Mr. Palihapitiya, who made his fortune in venture capital, weighed in on the Uyghur situation on the “All-In” podcast Saturday during a discussion of President Biden’s policies, which include his signing last month of the Uyghur Forced Labor Prevention Act.
Co-host Jason Calacanis said the pro-Uyghur message had failed to boost the president’s standing in the polls, to which Mr. Palihapitiya replied: “Nobody cares about what’s happening to the Uyghurs, OK?”
He continued: “You bring it up because you really care, and I think it’s nice that you care. The rest of us don’t care. I’m telling you a very hard, ugly truth. Of all the things that I care about, yes, it is below my line.”

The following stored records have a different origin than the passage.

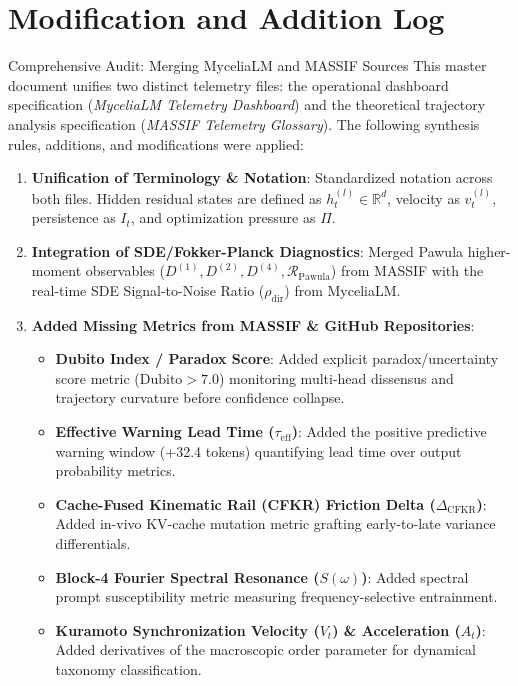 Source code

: \documentclass[10pt,a4paper]{article}
\begin{document}
\section{Modification and Addition Log}
\begin{logbox}{Comprehensive Audit: Merging MyceliaLM and MASSIF Sources}
This master document unifies two distinct telemetry files: the operational dashboard specification (\emph{MyceliaLM Telemetry Dashboard}) and the theoretical trajectory analysis specification (\emph{MASSIF Telemetry Glossary}). The following synthesis rules, additions, and modifications were applied:

\begin{enumerate}[leftmargin=*]
    \item \textbf{Unification of Terminology \& Notation}: Standardized notation across both files. Hidden residual states are defined as $h_t^{(l)} \in \mathbb{R}^d$, velocity as $v_t^{(l)}$, persistence as $I_t$, and optimization pressure as $\Pi$.
    \item \textbf{Integration of SDE/Fokker-Planck Diagnostics}: Merged Pawula higher-moment observables ($D^{(1)}, D^{(2)}, D^{(4)}, \mathcal{R}_{\text{Pawula}}$) from MASSIF with the real-time SDE Signal-to-Noise Ratio ($\rho_{\text{dir}}$) from MyceliaLM.
    \item \textbf{Added Missing Metrics from MASSIF \& GitHub Repositories}:
    \begin{itemize}
        \item \textbf{Dubito Index / Paradox Score}: Added explicit paradox/uncertainty score metric ($\text{Dubito} > 7.0$) monitoring multi-head dissensus and trajectory curvature before confidence collapse.
        \item \textbf{Effective Warning Lead Time ($\tau_{\text{eff}}$)}: Added the positive predictive warning window (+32.4 tokens) quantifying lead time over output probability metrics.
        \item \textbf{Cache-Fused Kinematic Rail (CFKR) Friction Delta ($\Delta_{\text{CFKR}}$)}: Added in-vivo KV-cache mutation metric grafting early-to-late variance differentials.
        \item \textbf{Block-4 Fourier Spectral Resonance ($S(\omega)$)}: Added spectral prompt susceptibility metric measuring frequency-selective entrainment.
        \item \textbf{Kuramoto Synchronization Velocity ($V_t$) \& Acceleration ($A_t$)}: Added derivatives of the macroscopic order parameter for dynamical taxonomy classification.

\end{itemize}
\end{enumerate}
\end{logbox}
\end{document}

Those decrying his comments on social media Monday included Boston Celtics player Enes Kanter Freedom, an outspoken China critic.
“When @NBA says we stand for justice, don’t forget there are those who sell their soul for money & business like @chamath the owner of @warriors, who says ‘Nobody cares about what’s happening to the Uyghurs,’” tweeted the player. “When genocides happen, it is people like this that let it happen. Shame!”
The NBA has been accused of soft-pedaling Beijing human rights abuses to protect its lucrative financial dealings with China, which NBA Commissioner Adam Silver has denied — a narrative resurrected by Mr. Palihapitiya’s comment.
Sen. Rick Scott, Florida Republican, on Monday accused the NBA of putting “profits over people.”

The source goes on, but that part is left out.